- _Assigned task_
Any image found in the entries is to be skipped; the rest is returned word for word.

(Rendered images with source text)
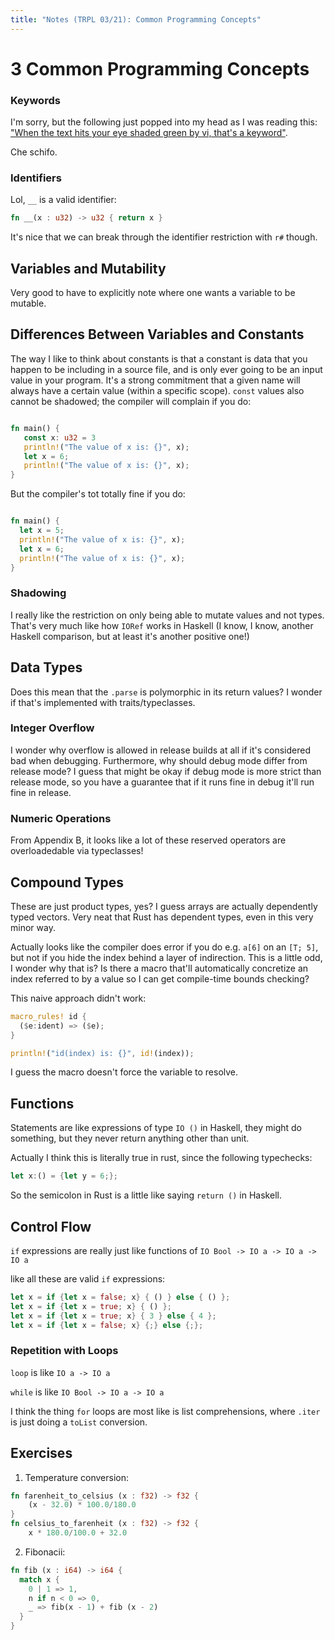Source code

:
 ```yaml
---
title: "Notes (TRPL 03/21): Common Programming Concepts"
---
```


# 3 Common Programming Concepts

### Keywords

I'm sorry, but the following just popped into my head as I was reading this:
["When the text hits your eye shaded green by vi, that's a
keyword"](https://www.youtube.com/watch?v=OnFlx2Lnr9Q).

Che schifo.

### Identifiers

Lol, `__` is a valid identifier:

```rust
fn __(x : u32) -> u32 { return x }
```

It's nice that we can break through the identifier restriction with `r#` though.

## Variables and Mutability

Very good to have to explicitly note where one wants a variable to be mutable.

## Differences Between Variables and Constants

The way I like to think about constants is that a constant is data that you
happen to be including in a source file, and is only ever going to be an input
value in your program. It's a strong commitment that a given name will always
have a certain value (within a specific scope). `const` values also cannot be
shadowed;  the compiler will complain if you do:

```rust

fn main() {
   const x: u32 = 3
   println!("The value of x is: {}", x);
   let x = 6;
   println!("The value of x is: {}", x);
}

```

But the compiler's tot totally fine if you do:

```rust

fn main() {
  let x = 5;
  println!("The value of x is: {}", x);
  let x = 6;
  println!("The value of x is: {}", x);
}
```

### Shadowing

I really like the restriction on  only being able to mutate values and not
types. That's very much like how `IORef` works in Haskell (I know, I know,
another Haskell comparison, but at least it's another positive one!)

## Data Types

Does this mean that the `.parse` is polymorphic in its return values? I wonder
if that's implemented with traits/typeclasses.

### Integer Overflow

I wonder why overflow is allowed in release builds at all if it's considered bad
when debugging. Furthermore, why should debug mode differ from release mode?
I guess that might be okay if debug mode is more strict than release mode, so
you have a guarantee that if it runs fine in debug it'll run fine in release.

### Numeric Operations

From Appendix B, it looks like a lot of these reserved operators are
overloadedable via typeclasses!


## Compound Types

These are just product types, yes? I guess arrays are actually dependently typed
vectors. Very neat that Rust has dependent types, even in this very minor way.

Actually looks like the compiler does error if you do e.g. `a[6]` on an `[T;
5]`, but not if you hide the index behind a layer of indirection. This is a
little odd, I wonder why that is? Is there a macro that'll automatically
concretize an index referred to by a value so I can get compile-time bounds
checking?

This naive approach didn't work:

```rust
macro_rules! id {
  ($e:ident) => ($e);
}

println!("id(index) is: {}", id!(index));
```

I guess the macro doesn't force the variable to resolve.

## Functions

Statements are like expressions of type `IO ()` in Haskell, they might do
something, but they never return anything other than unit.

Actually I think this is literally true in rust, since the following typechecks:

```rust
let x:() = {let y = 6;};
```

So the semicolon in Rust is a little like saying `return ()` in Haskell.

## Control Flow

`if` expressions are really just like functions of `IO Bool -> IO a -> IO a -> IO a`

like all these are valid `if` expressions:

```rust
let x = if {let x = false; x} { () } else { () };
let x = if {let x = true; x} { () };
let x = if {let x = true; x} { 3 } else { 4 };
let x = if {let x = false; x} {;} else {;};
```

### Repetition with Loops

`loop` is like `IO a -> IO a`

`while` is like `IO Bool -> IO a -> IO a`

I think the thing `for` loops are most like is list comprehensions, where
`.iter` is just doing a `toList` conversion.

## Exercises

1. Temperature conversion:

```rust
fn farenheit_to_celsius (x : f32) -> f32 {
    (x - 32.0) * 100.0/180.0
}
fn celsius_to_farenheit (x : f32) -> f32 {
    x * 180.0/100.0 + 32.0
```

2. Fibonacii:

```rust
fn fib (x : i64) -> i64 {
  match x {
    0 | 1 => 1,
    n if n < 0 => 0,
    _ => fib(x - 1) + fib (x - 2)
  }
}
```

- _Task output_
Source code

:
 ```yaml
---
title: "Notes (TRPL 03/21): Common Programming Concepts"
---
```


# 3 Common Programming Concepts

### Keywords

I'm sorry, but the following just popped into my head as I was reading this:
["When the text hits your eye shaded green by vi, that's a
keyword"](https://www.youtube.com/watch?v=OnFlx2Lnr9Q).

Che schifo.

### Identifiers

Lol, `__` is a valid identifier:

```rust
fn __(x : u32) -> u32 { return x }
```

It's nice that we can break through the identifier restriction with `r#` though.

## Variables and Mutability

Very good to have to explicitly note where one wants a variable to be mutable.

## Differences Between Variables and Constants

The way I like to think about constants is that a constant is data that you
happen to be including in a source file, and is only ever going to be an input
value in your program. It's a strong commitment that a given name will always
have a certain value (within a specific scope). `const` values also cannot be
shadowed;  the compiler will complain if you do:

```rust

fn main() {
   const x: u32 = 3
   println!("The value of x is: {}", x);
   let x = 6;
   println!("The value of x is: {}", x);
}

```

But the compiler's tot totally fine if you do:

```rust

fn main() {
  let x = 5;
  println!("The value of x is: {}", x);
  let x = 6;
  println!("The value of x is: {}", x);
}
```

### Shadowing

I really like the restriction on  only being able to mutate values and not
types. That's very much like how `IORef` works in Haskell (I know, I know,
another Haskell comparison, but at least it's another positive one!)

## Data Types

Does this mean that the `.parse` is polymorphic in its return values? I wonder
if that's implemented with traits/typeclasses.

### Integer Overflow

I wonder why overflow is allowed in release builds at all if it's considered bad
when debugging. Furthermore, why should debug mode differ from release mode?
I guess that might be okay if debug mode is more strict than release mode, so
you have a guarantee that if it runs fine in debug it'll run fine in release.

### Numeric Operations

From Appendix B, it looks like a lot of these reserved operators are
overloadedable via typeclasses!


## Compound Types

These are just product types, yes? I guess arrays are actually dependently typed
vectors. Very neat that Rust has dependent types, even in this very minor way.

Actually looks like the compiler does error if you do e.g. `a[6]` on an `[T;
5]`, but not if you hide the index behind a layer of indirection. This is a
little odd, I wonder why that is? Is there a macro that'll automatically
concretize an index referred to by a value so I can get compile-time bounds
checking?

This naive approach didn't work:

```rust
macro_rules! id {
  ($e:ident) => ($e);
}

println!("id(index) is: {}", id!(index));
```

I guess the macro doesn't force the variable to resolve.

## Functions

Statements are like expressions of type `IO ()` in Haskell, they might do
something, but they never return anything other than unit.

Actually I think this is literally true in rust, since the following typechecks:

```rust
let x:() = {let y = 6;};
```

So the semicolon in Rust is a little like saying `return ()` in Haskell.

## Control Flow

`if` expressions are really just like functions of `IO Bool -> IO a -> IO a -> IO a`

like all these are valid `if` expressions:

```rust
let x = if {let x = false; x} { () } else { () };
let x = if {let x = true; x} { () };
let x = if {let x = true; x} { 3 } else { 4 };
let x = if {let x = false; x} {;} else {;};
```

### Repetition with Loops

`loop` is like `IO a -> IO a`

`while` is like `IO Bool -> IO a -> IO a`

I think the thing `for` loops are most like is list comprehensions, where
`.iter` is just doing a `toList` conversion.

## Exercises

1. Temperature conversion:

```rust
fn farenheit_to_celsius (x : f32) -> f32 {
    (x - 32.0) * 100.0/180.0
}
fn celsius_to_farenheit (x : f32) -> f32 {
    x * 180.0/100.0 + 32.0
```

2. Fibonacii:

```rust
fn fib (x : i64) -> i64 {
  match x {
    0 | 1 => 1,
    n if n < 0 => 0,
    _ => fib(x - 1) + fib (x - 2)
  }
}
```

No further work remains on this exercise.